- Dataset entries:
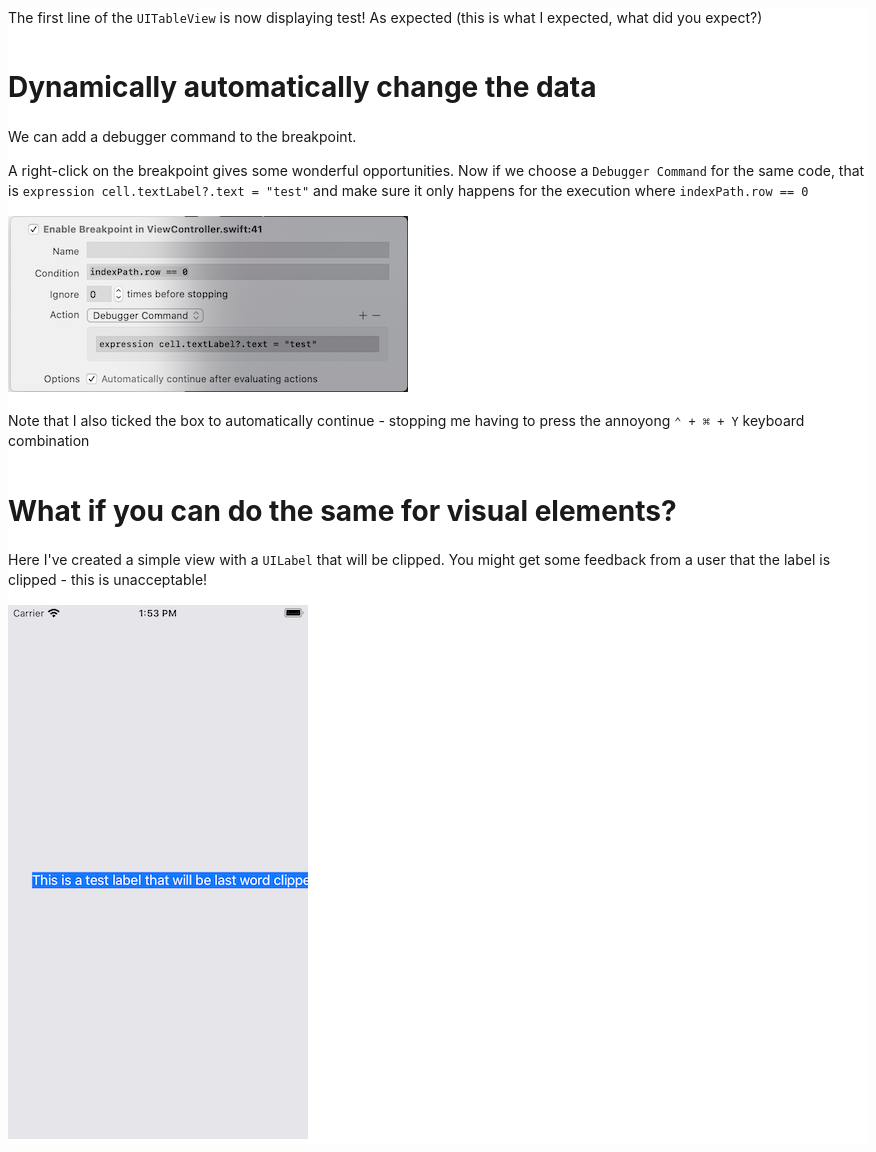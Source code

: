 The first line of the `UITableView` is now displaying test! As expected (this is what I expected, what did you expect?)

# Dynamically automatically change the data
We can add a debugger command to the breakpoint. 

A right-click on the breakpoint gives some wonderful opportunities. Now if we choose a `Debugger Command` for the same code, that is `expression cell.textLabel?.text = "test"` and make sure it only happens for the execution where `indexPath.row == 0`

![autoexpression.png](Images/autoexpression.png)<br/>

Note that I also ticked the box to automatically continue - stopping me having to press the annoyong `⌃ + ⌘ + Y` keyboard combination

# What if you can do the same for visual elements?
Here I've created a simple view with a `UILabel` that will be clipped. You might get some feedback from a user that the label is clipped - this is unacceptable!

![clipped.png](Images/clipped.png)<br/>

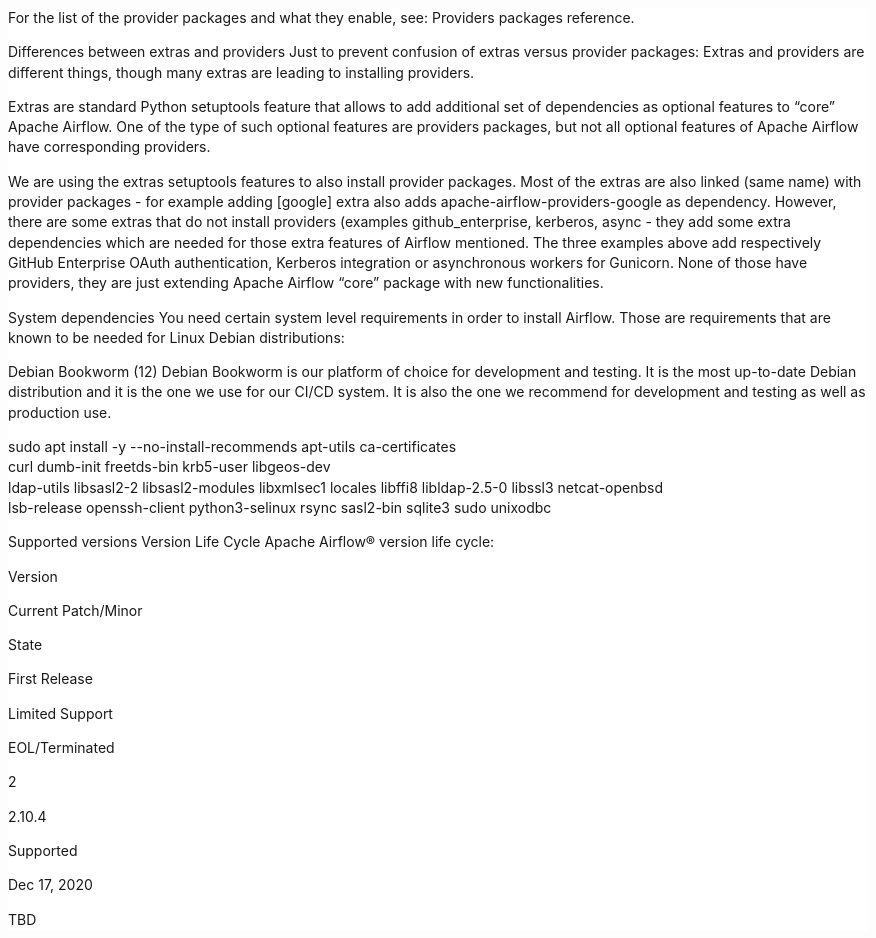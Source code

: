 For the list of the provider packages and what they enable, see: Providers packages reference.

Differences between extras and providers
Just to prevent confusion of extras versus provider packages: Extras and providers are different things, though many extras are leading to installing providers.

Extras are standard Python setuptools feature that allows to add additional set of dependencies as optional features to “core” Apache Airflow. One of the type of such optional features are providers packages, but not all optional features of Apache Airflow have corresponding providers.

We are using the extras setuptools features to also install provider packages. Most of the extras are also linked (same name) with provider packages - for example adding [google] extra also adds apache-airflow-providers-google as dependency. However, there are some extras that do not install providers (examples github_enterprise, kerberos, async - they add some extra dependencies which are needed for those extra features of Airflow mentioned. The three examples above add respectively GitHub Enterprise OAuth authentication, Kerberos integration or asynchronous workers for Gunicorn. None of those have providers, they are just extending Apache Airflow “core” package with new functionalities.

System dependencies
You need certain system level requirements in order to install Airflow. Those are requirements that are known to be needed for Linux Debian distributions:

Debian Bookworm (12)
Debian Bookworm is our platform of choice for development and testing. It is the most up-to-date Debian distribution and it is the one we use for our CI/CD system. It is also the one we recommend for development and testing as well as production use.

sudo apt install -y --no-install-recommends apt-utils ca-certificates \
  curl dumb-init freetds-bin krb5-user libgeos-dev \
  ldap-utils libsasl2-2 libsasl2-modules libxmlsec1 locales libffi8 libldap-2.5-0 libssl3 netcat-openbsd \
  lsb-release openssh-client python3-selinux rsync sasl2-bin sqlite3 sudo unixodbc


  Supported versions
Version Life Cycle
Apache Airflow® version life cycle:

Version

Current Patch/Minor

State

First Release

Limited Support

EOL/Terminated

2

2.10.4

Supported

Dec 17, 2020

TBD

==

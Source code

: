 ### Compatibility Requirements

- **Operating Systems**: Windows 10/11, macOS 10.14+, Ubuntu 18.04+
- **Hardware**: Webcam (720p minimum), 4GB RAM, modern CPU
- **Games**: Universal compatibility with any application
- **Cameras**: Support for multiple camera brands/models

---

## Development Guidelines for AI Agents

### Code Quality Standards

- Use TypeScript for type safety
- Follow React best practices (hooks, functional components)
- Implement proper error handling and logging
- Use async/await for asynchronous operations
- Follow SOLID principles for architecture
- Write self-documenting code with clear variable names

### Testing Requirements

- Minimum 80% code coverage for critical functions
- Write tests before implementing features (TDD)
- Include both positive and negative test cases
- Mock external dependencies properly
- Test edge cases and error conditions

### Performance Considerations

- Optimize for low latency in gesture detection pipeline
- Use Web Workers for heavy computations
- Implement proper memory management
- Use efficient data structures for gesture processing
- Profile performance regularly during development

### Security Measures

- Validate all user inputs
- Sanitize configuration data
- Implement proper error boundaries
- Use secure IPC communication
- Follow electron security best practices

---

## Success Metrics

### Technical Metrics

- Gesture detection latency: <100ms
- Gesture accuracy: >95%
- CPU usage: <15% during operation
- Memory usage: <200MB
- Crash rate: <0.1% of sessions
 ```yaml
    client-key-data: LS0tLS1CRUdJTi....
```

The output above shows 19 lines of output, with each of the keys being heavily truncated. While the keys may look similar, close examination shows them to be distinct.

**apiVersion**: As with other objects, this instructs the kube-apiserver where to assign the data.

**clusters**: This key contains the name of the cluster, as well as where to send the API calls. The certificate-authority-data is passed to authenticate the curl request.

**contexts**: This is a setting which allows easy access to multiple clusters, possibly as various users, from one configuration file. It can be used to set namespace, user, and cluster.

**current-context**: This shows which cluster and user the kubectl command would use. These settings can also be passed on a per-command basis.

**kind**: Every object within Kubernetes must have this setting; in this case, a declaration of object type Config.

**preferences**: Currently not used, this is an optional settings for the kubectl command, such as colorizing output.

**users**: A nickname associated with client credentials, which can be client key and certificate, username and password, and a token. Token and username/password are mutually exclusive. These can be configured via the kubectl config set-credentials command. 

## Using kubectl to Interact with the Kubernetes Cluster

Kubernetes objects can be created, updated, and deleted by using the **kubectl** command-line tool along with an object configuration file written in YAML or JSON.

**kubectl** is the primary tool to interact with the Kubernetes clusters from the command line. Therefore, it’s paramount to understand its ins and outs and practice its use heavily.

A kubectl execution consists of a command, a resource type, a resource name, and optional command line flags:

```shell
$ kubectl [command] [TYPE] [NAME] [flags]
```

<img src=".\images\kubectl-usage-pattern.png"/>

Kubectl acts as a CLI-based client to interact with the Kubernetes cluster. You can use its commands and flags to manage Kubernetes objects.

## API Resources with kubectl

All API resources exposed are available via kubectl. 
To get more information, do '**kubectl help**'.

- WORK INSTRUCTIONS: Throughout the records, the word "optional" shows up on certain lines. Report how many lines, with only the number.

- ANSWER SPACE: 3